[PATCH V5 1/2] perf ignore LBR and extra_regs

[Date Prev][Date Next][Thread Prev][Thread Next][Date Index][Thread Index]

 



From: Kan Liang <kan.liang@xxxxxxxxx>

x86, perf: Protect LBR and extra_regs against KVM lying

With -cpu host, KVM reports LBR and extra_regs support, if the host has support.
When the guest perf driver tries to access LBR or extra_regs MSR,
it #GPs all MSR accesses,since KVM doesn't handle LBR and extra_regs support.
So check the related MSRs access right once at initialization time to avoid the error access at runtime.

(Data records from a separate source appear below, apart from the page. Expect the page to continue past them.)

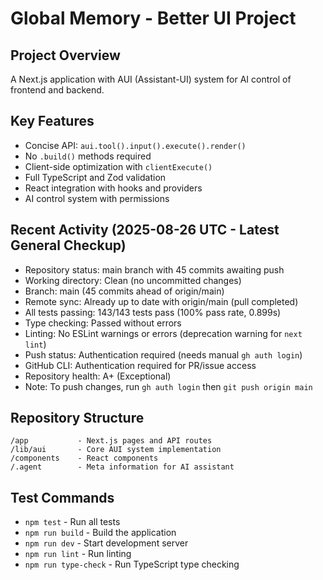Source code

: # Global Memory - Better UI Project

## Project Overview
A Next.js application with AUI (Assistant-UI) system for AI control of frontend and backend.

## Key Features
- Concise API: `aui.tool().input().execute().render()`
- No `.build()` methods required
- Client-side optimization with `clientExecute()`
- Full TypeScript and Zod validation
- React integration with hooks and providers
- AI control system with permissions

## Recent Activity (2025-08-26 UTC - Latest General Checkup)
- Repository status: main branch with 45 commits awaiting push
- Working directory: Clean (no uncommitted changes)  
- Branch: main (45 commits ahead of origin/main)
- Remote sync: Already up to date with origin/main (pull completed)
- All tests passing: 143/143 tests pass (100% pass rate, 0.899s)
- Type checking: Passed without errors
- Linting: No ESLint warnings or errors (deprecation warning for `next lint`)
- Push status: Authentication required (needs manual `gh auth login`)
- GitHub CLI: Authentication required for PR/issue access
- Repository health: A+ (Exceptional)
- Note: To push changes, run `gh auth login` then `git push origin main`

## Repository Structure
```
/app           - Next.js pages and API routes
/lib/aui       - Core AUI system implementation
/components    - React components
/.agent        - Meta information for AI assistant
```

## Test Commands
- `npm test` - Run all tests
- `npm run build` - Build the application
- `npm run dev` - Start development server
- `npm run lint` - Run linting
- `npm run type-check` - Run TypeScript type checking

For reproducing the issue, please build the kernel with CONFIG_KVM_INTEL = y (for host kernel).
And CONFIG_PARAVIRT = n and CONFIG_KVM_GUEST = n (for guest kernel).
Start the guest with -cpu host.
Run perf record with --branch-any or --branch-filter in guest to trigger LBR #GP.
Run perf stat offcore events (E.g. LLC-loads/LLC-load-misses ...) in guest to trigger offcore_rsp #GP

Signed-off-by: Kan Liang <kan.liang@xxxxxxxxx>

V2: Move the check code to initialization time.
V3: Add flag for each extra register.
    Check all LBR MSRs at initialization time.
V4: Remove lbr_msr_access. For LBR msr, simply set lbr_nr to 0 if check_msr failed.
    Disable all extra msrs in creation places if check_msr failed.
V5: Fix check_msr broken
    Don't check any more MSRs after the first fail
    Return error when checking fail to stop creating the event
    Remove the checking code path which never get
---
 arch/x86/kernel/cpu/perf_event.c       |  3 +++
 arch/x86/kernel/cpu/perf_event.h       | 45 ++++++++++++++++++++++++++++++++++
 arch/x86/kernel/cpu/perf_event_intel.c | 38 +++++++++++++++++++++++++++-
 3 files changed, 85 insertions(+), 1 deletion(-)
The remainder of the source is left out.